**The input**
====
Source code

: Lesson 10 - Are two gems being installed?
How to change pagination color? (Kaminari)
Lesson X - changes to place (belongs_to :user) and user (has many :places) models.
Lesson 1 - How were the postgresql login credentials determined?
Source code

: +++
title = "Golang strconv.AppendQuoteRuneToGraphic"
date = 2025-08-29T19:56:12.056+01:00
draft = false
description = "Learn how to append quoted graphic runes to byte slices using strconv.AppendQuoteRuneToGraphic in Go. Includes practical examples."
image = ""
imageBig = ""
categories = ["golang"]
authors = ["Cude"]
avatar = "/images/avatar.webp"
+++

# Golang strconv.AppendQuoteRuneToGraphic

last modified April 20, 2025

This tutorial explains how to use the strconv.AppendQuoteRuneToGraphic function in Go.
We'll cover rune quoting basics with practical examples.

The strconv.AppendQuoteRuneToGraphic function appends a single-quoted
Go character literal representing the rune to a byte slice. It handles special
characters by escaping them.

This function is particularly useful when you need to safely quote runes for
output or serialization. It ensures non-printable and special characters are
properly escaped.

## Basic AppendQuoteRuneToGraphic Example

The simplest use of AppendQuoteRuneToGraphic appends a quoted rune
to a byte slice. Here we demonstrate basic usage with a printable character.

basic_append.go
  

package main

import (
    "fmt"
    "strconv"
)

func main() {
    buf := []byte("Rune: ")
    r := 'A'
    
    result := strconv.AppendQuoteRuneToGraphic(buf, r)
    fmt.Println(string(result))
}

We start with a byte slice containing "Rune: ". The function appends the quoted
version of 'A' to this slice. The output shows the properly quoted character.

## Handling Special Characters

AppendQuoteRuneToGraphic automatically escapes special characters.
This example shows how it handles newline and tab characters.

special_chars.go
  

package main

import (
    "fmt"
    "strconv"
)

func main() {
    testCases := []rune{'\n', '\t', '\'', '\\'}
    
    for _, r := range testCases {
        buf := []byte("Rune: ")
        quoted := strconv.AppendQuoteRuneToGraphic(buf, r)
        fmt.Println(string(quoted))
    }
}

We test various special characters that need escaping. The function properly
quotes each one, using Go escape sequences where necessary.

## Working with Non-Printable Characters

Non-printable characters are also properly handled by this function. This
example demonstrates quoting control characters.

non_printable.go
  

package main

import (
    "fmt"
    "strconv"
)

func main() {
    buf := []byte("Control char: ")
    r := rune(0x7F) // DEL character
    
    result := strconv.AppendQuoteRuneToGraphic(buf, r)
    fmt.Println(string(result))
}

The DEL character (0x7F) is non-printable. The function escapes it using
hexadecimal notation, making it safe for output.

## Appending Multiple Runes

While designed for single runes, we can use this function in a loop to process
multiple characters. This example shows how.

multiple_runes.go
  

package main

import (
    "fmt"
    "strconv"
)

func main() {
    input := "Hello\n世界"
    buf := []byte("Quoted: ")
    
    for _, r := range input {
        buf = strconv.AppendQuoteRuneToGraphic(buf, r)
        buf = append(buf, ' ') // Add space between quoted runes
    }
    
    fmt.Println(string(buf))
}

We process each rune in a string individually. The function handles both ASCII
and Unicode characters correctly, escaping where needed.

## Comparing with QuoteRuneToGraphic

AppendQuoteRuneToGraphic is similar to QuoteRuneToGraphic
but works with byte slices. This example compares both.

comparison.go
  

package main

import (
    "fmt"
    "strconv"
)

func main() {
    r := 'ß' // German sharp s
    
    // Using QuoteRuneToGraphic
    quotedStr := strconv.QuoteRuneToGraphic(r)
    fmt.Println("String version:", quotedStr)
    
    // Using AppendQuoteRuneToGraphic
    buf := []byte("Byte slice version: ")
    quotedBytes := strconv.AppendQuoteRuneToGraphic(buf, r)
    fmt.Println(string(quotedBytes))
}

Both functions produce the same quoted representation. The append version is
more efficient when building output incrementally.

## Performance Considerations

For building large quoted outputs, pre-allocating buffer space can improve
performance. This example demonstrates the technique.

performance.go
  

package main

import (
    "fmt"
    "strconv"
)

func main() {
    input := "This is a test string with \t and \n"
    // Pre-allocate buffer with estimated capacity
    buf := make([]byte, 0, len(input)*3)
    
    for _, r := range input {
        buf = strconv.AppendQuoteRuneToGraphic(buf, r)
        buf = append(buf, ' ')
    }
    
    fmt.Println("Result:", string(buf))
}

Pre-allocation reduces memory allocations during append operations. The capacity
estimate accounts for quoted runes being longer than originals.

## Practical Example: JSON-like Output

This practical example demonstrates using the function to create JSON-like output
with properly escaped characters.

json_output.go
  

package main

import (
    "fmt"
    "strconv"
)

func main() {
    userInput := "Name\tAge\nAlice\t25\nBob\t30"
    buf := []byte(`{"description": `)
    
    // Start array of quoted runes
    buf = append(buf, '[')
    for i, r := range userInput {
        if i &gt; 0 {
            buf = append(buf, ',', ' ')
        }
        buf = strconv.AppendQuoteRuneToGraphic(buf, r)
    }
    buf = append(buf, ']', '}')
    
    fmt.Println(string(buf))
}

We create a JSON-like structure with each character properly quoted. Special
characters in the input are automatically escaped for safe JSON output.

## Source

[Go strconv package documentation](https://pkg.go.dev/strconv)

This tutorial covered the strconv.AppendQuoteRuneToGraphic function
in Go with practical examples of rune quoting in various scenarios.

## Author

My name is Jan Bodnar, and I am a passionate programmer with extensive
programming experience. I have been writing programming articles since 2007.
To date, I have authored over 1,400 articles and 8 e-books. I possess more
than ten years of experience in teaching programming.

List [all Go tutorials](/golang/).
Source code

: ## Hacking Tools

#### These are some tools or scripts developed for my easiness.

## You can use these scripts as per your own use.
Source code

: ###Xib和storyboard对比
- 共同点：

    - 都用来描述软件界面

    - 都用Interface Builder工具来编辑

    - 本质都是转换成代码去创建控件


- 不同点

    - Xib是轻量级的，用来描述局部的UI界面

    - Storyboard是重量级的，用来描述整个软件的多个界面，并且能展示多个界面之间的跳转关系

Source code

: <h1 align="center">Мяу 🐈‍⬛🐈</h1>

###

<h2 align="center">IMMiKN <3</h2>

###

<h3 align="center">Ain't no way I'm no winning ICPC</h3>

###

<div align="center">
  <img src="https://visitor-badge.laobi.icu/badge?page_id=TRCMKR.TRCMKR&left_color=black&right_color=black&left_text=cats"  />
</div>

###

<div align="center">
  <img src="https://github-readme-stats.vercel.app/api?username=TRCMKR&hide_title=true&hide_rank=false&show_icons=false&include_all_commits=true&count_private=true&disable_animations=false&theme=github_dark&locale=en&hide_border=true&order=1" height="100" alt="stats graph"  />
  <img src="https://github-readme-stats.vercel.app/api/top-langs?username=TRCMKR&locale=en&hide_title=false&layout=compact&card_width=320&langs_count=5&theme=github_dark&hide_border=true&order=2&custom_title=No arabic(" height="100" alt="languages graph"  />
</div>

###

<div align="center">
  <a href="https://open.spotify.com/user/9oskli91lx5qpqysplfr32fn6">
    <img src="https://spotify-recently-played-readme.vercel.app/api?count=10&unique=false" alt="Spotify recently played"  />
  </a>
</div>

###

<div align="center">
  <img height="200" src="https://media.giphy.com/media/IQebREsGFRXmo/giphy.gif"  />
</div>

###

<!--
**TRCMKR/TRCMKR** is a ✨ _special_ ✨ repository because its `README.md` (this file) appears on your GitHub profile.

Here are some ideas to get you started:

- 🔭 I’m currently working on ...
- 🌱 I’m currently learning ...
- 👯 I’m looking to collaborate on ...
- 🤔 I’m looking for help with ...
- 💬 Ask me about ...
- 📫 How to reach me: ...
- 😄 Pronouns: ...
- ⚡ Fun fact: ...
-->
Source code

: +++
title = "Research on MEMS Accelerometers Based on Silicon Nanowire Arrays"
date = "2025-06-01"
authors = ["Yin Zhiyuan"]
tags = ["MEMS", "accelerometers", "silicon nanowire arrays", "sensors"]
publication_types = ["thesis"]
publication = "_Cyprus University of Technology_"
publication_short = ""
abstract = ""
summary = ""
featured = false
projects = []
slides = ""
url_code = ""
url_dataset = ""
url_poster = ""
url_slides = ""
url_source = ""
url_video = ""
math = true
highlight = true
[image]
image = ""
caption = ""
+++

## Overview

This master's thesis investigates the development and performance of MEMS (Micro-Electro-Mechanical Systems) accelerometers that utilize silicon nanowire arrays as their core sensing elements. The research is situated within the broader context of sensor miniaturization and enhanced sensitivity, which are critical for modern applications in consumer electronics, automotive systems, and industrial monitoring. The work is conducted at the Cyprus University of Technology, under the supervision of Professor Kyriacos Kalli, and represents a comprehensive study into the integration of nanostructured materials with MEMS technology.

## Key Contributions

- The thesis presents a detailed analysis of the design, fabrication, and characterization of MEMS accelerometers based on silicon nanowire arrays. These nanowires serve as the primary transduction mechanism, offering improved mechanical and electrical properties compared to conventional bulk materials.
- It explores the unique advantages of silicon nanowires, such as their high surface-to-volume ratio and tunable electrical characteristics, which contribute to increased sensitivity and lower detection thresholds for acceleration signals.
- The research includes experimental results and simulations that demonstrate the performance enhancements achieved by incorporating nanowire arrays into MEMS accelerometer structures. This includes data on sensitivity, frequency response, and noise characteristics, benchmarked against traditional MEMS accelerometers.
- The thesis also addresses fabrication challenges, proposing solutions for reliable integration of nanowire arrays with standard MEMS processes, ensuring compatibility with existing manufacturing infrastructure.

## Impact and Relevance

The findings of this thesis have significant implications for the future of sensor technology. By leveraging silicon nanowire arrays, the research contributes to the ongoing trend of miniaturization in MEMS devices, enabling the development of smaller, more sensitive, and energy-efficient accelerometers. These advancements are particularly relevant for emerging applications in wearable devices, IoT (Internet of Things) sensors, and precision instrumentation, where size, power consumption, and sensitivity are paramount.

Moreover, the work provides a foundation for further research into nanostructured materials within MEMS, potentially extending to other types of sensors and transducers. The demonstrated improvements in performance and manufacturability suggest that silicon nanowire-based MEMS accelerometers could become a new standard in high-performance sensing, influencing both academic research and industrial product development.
====
**Exercise instructions**
Number of lines above that include "within": state it and nothing else.

**Output for this task**
2